292. Memorandum From the President’s Special Assistant (Schlesinger) to the Under Secretary of State (Ball)0


  • Meeting on Italian Policy

This memo is for your private contemplation. I don’t think it would serve any useful purpose to send it down the line.

The policy laid down in Airgram A–98,1 sent to Rome under the signature of Secretary Rusk, is as follows: [Page 823]

Unless PSI as organization is willing and able to disavow or decisively to modify Lombardi line we would be forced to consider formation of government subject to PSI influence (that is, depending on PSI support even if it did not participate directly) as potentially very serious for West.

This is a demand for a formal public recantation by the PSI as condition precedent to US acceptance of an Italian government dependent on PSI support.

From the statement that, without such recantation, such a government must be regarded as “potentially very serious for West,” there presumably follows:

a) we should actively oppose the formation of such a government

[1 paragraph (2 lines of source text) not declassified].

All this raises at least two questions:

Is the policy laid down in Airgram A–98 a sensible and realistic policy? is the prior public recantation “as organization” demanded by Airgram A–98 a condition that can be reasonably met? or will it have the effect of locking us back into the Luce-Dulles policy of rigid opposition to the “opening to the left”?
Should so important a policy decision be taken without consultation in the highest levels of the State Department—especially when it runs contrary to the evident line of thought in Amembassy Rome (see Airgram A–324)2 and when its spirit would seem to conflict with the spirit of President Kennedy’s assurance to Prime Minister Fanfani that we had no objections to his exploring the possibilities of a center-left coalition?3

Arthur Schlesinger, Jr.4
  1. Source: Kennedy Library, National Security Files, Italy.
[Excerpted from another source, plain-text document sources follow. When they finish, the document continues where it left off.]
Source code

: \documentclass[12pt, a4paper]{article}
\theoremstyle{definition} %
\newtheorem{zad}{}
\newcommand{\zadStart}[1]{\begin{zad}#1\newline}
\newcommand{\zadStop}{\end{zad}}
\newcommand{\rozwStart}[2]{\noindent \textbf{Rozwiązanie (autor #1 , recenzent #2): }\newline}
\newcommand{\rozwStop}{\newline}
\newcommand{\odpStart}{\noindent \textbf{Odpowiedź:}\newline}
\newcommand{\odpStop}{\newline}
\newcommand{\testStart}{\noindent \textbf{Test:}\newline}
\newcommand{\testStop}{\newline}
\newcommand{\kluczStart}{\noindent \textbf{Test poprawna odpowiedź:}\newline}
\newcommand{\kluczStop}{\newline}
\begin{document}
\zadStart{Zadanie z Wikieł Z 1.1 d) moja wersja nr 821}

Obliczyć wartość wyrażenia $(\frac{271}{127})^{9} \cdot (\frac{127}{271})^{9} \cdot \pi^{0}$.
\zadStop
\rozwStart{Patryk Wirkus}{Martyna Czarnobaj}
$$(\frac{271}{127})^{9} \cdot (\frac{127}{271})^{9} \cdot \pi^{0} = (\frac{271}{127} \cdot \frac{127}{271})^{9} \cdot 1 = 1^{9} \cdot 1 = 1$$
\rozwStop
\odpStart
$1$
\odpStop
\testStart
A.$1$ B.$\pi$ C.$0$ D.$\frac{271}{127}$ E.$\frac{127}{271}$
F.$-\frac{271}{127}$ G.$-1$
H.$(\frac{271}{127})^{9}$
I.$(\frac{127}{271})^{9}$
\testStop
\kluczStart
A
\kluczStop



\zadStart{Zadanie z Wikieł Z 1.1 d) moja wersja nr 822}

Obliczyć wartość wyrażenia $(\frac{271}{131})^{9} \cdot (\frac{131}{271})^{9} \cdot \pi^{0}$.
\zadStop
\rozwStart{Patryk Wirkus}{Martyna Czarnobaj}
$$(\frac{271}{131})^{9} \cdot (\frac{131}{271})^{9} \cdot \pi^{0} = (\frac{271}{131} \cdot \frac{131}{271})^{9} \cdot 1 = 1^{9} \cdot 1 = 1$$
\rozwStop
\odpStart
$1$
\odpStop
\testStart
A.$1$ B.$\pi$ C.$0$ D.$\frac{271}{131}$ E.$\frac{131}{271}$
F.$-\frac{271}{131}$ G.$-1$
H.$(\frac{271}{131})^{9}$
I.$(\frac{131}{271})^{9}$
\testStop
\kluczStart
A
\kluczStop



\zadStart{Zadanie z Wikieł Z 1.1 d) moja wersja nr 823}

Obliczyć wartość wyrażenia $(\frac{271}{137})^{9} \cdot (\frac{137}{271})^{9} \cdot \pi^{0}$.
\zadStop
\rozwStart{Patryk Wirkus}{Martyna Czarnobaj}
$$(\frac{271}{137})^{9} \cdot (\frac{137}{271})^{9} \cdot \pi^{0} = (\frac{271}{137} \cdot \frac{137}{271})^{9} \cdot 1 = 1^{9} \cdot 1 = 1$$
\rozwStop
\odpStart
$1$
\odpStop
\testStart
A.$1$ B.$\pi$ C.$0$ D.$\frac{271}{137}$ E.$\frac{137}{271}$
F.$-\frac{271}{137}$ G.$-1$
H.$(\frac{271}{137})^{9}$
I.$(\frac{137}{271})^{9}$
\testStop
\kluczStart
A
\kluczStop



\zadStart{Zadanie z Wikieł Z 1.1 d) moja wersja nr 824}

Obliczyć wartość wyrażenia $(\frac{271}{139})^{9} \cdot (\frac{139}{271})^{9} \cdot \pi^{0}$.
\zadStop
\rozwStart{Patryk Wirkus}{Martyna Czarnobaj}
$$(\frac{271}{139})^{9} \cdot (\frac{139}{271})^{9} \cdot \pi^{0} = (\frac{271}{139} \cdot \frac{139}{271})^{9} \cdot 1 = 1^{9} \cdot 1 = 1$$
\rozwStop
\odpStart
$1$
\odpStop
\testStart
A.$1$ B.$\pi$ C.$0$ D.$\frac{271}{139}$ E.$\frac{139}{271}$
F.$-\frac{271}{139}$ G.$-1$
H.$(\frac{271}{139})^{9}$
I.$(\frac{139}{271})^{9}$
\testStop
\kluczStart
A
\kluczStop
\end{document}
Secret.
  2. See footnote 1, Document 291.
  3. See footnote 2, Document 291.
  4. Reports of a Kennedy statement of support for the formation of a center-left government led the Embassy to request clarification from the Department. In a December 28 letter to Horsey, Tyler noted that “to the best of our knowledge the President made no comment of his own but merely asked unslanted questions and listened to the answers.” (Department of State, Italian Desk Files: Lot 68 D 436, Italy—Nenni’s Proposed Visit—1962)
  5. Printed from a copy that bears this typed signature.